*PROBLEM TO SOLVE*
Scan the material below for "functions", then return each line that contains it.

*EXERCISE DATA*
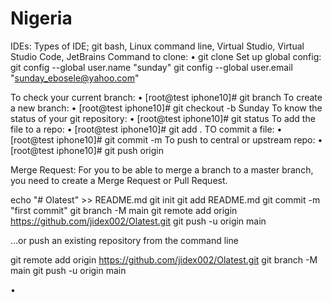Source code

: # Nigeria

IDEs: 
Types of IDE; git bash, Linux command line, Virtual Studio, Virtual Studio Code, JetBrains
Command to clone:
•	git clone <repoURL>
Set up global config:
git config --global user.name "sunday"
git config --global user.email "sunday_ebosele@yahoo.com"

To check your current branch:
•	[root@test iphone10]# git branch
To create a new branch:
•	[root@test iphone10]# git checkout -b Sunday
To know the status of your git repository:
•	[root@test iphone10]# git status
To add the file to a repo:
•	[root@test iphone10]# git add .
TO commit a file:
•	[root@test iphone10]# git commit -m <commit message>
To push to central or upstream repo:
•	[root@test iphone10]# git push origin <BranchName>

Merge Request:
For you to be able to merge a branch to a master branch, you need to create a Merge Request or Pull Request.

echo "# Olatest" >> README.md
git init
git add README.md
git commit -m "first commit"
git branch -M main
git remote add origin https://github.com/jidex002/Olatest.git
git push -u origin main

…or push an existing repository from the command line

git remote add origin https://github.com/jidex002/Olatest.git
git branch -M main
git push -u origin main



•

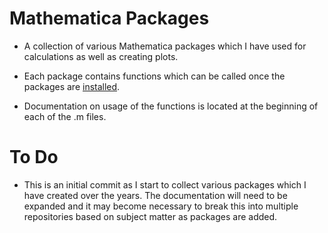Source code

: # Mathematica Packages
-  A collection of various Mathematica packages which I have used for
calculations as well as creating plots.

-  Each package contains functions which can be called once the 
packages are [installed](https://support.wolfram.com/5648?src=mathematica).

- Documentation on usage of the functions is located at the beginning of 
each of the .m files.

# To Do
- This is an initial commit as I start to collect various packages which 
I have created over the years. The documentation will need to be expanded 
and it may become necessary to break this into multiple repositories based 
on subject matter as packages are added.
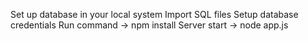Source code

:Set up database in your local system
Import SQL files
Setup database credentials
Run command -> npm install
Server start -> node app.js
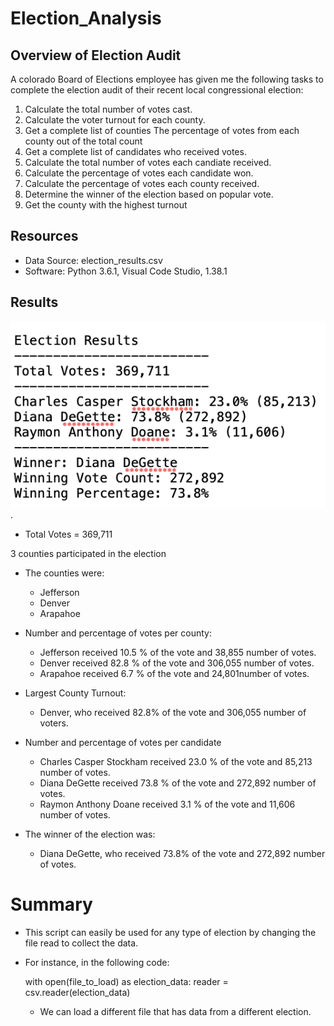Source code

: # Election_Analysis

## Overview of Election Audit
A colorado Board of Elections employee has given me the following tasks to complete the election audit of their recent local congressional election: 

1. Calculate the total number of votes cast.
2. Calculate the voter turnout for each county.
3. Get a complete list of counties The percentage of votes from each county out of the total count
4. Get a complete list of candidates who received votes.
5. Calculate the total number of votes each candiate received.
6. Calculate the percentage of votes each candidate won.
7. Calculate the percentage of votes each county received. 
8. Determine the winner of the election based on popular vote.
9. Get the county with the highest turnout

## Resources
- Data Source: election_results.csv
- Software: Python 3.6.1, Visual Code Studio, 1.38.1

## Results

![election_analysis.txt](https://github.com/MariaGarzon/Election_Analysis/blob/e30ed0a3d3e52037f1f1879a5b330115eaf77038/analysis/py_poll_terminal_screenshot.png).

- Total Votes = 369,711

3 counties participated in the election

- The counties were:
    - Jefferson  
    - Denver
    - Arapahoe
    
- Number and percentage of votes per county:
    - Jefferson received 10.5 % of the vote and 38,855 number of votes.
    - Denver received 82.8 % of the vote and 306,055 number of votes.
    - Arapahoe received 6.7 % of the vote and 24,801number of votes.
    
- Largest County Turnout:
    - Denver, who received 82.8% of the vote and 306,055 number of voters.
    
- Number and percentage of votes per candidate
    - Charles Casper Stockham received 23.0 % of the vote and 85,213 number of votes.
    - Diana DeGette received 73.8 % of the vote and 272,892 number of votes.
    - Raymon Anthony Doane received 3.1 % of the vote and 11,606 number of votes.
    
- The winner of the election was:
    - Diana DeGette, who received 73.8% of the vote and 272,892 number of votes.

# Summary

- This script can easily be used for any type of election by changing the file read to collect the data. 
- For instance, in the following code:
    
    with open(file_to_load) as election_data:
        reader = csv.reader(election_data)
        
   - We can load a different file that has data from a different election.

*WRITTEN ANSWER*
-  Each package contains functions which can be called once the 
- Documentation on usage of the functions is located at the beginning of 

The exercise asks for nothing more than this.